> Required action:
Leave the images aside and repeat the whole listing exactly.

> Task material:
☆ ☆ ☆

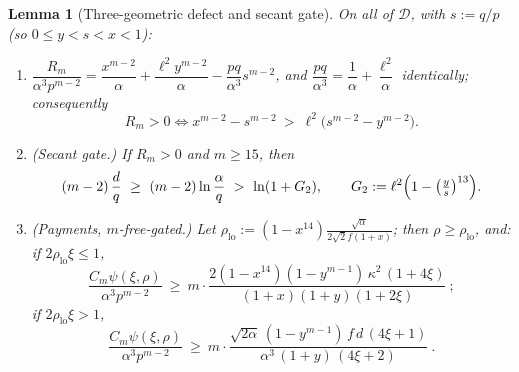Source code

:\documentclass[11pt]{article}
\newtheorem{lemma}[theorem]{Lemma}
\begin{document}
\begin{lemma}[Three-geometric defect and secant gate]\label{lem:threegeo}
On all of $\mathcal D$, with $s:=q/p$ (so $0\le y<s<x<1$):
\begin{enumerate}[label=\textup{(\roman*)}]
\item $\dfrac{R_m}{\alpha^3p^{m-2}}
=\dfrac{x^{m-2}}\alpha+\dfrac{\ell^2y^{m-2}}\alpha-\dfrac{pq}{\alpha^3}s^{m-2}$,
and $\dfrac{pq}{\alpha^3}=\dfrac1\alpha+\dfrac{\ell^2}\alpha$ identically;
consequently
\[
        R_m>0
        \iff
        x^{m-2}-s^{m-2}\ >\ \ell^2\bigl(s^{m-2}-y^{m-2}\bigr).
\]
\item (Secant gate.)  If $R_m>0$ and $m\ge15$, then
\[
        (m-2)\,\frac dq\ \ge\ (m-2)\ln\frac\alpha q\ >\ \ln(1+G_2),
        \qquad
        G_2:=\ell^2\Bigl(1-\bigl(\tfrac ys\bigr)^{13}\Bigr).
\]
\item (Payments, $m$-free-gated.)  Let
$\rho_{\mathrm{lo}}:=(1-x^{14})\frac{\sqrt\alpha}{2\sqrt2f(1+x)}$; then
$\rho\ge\rho_{\mathrm{lo}}$, and:
if $2\rho_{\mathrm{lo}}\xi\le1$,
\[
        \frac{C_m\psi(\xi,\rho)}{\alpha^3p^{m-2}}
        \ \ge\ m\cdot
        \frac{2(1-x^{14})(1-y^{m-1})\,\kappa^2\,(1+4\xi)}
        {(1+x)(1+y)(1+2\xi)}\ ;
\]
if $2\rho_{\mathrm{lo}}\xi>1$,
\[
        \frac{C_m\psi(\xi,\rho)}{\alpha^3p^{m-2}}
        \ \ge\ m\cdot
        \frac{\sqrt{2\alpha}\,(1-y^{m-1})\,f\,d\,(4\xi+1)}
        {\alpha^3\,(1+y)\,(4\xi+2)}\ .
\]
\end{enumerate}
\end{lemma}
\end{document}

☆ ☆ ☆

> Written solution:
Source code

:\documentclass[11pt]{article}
\newtheorem{lemma}[theorem]{Lemma}
\begin{document}
\begin{lemma}[Three-geometric defect and secant gate]\label{lem:threegeo}
On all of $\mathcal D$, with $s:=q/p$ (so $0\le y<s<x<1$):
\begin{enumerate}[label=\textup{(\roman*)}]
\item $\dfrac{R_m}{\alpha^3p^{m-2}}
=\dfrac{x^{m-2}}\alpha+\dfrac{\ell^2y^{m-2}}\alpha-\dfrac{pq}{\alpha^3}s^{m-2}$,
and $\dfrac{pq}{\alpha^3}=\dfrac1\alpha+\dfrac{\ell^2}\alpha$ identically;
consequently
\[
        R_m>0
        \iff
        x^{m-2}-s^{m-2}\ >\ \ell^2\bigl(s^{m-2}-y^{m-2}\bigr).
\]
\item (Secant gate.)  If $R_m>0$ and $m\ge15$, then
\[
        (m-2)\,\frac dq\ \ge\ (m-2)\ln\frac\alpha q\ >\ \ln(1+G_2),
        \qquad
        G_2:=\ell^2\Bigl(1-\bigl(\tfrac ys\bigr)^{13}\Bigr).
\]
\item (Payments, $m$-free-gated.)  Let
$\rho_{\mathrm{lo}}:=(1-x^{14})\frac{\sqrt\alpha}{2\sqrt2f(1+x)}$; then
$\rho\ge\rho_{\mathrm{lo}}$, and:
if $2\rho_{\mathrm{lo}}\xi\le1$,
\[
        \frac{C_m\psi(\xi,\rho)}{\alpha^3p^{m-2}}
        \ \ge\ m\cdot
        \frac{2(1-x^{14})(1-y^{m-1})\,\kappa^2\,(1+4\xi)}
        {(1+x)(1+y)(1+2\xi)}\ ;
\]
if $2\rho_{\mathrm{lo}}\xi>1$,
\[
        \frac{C_m\psi(\xi,\rho)}{\alpha^3p^{m-2}}
        \ \ge\ m\cdot
        \frac{\sqrt{2\alpha}\,(1-y^{m-1})\,f\,d\,(4\xi+1)}
        {\alpha^3\,(1+y)\,(4\xi+2)}\ .
\]
\end{enumerate}
\end{lemma}
\end{document}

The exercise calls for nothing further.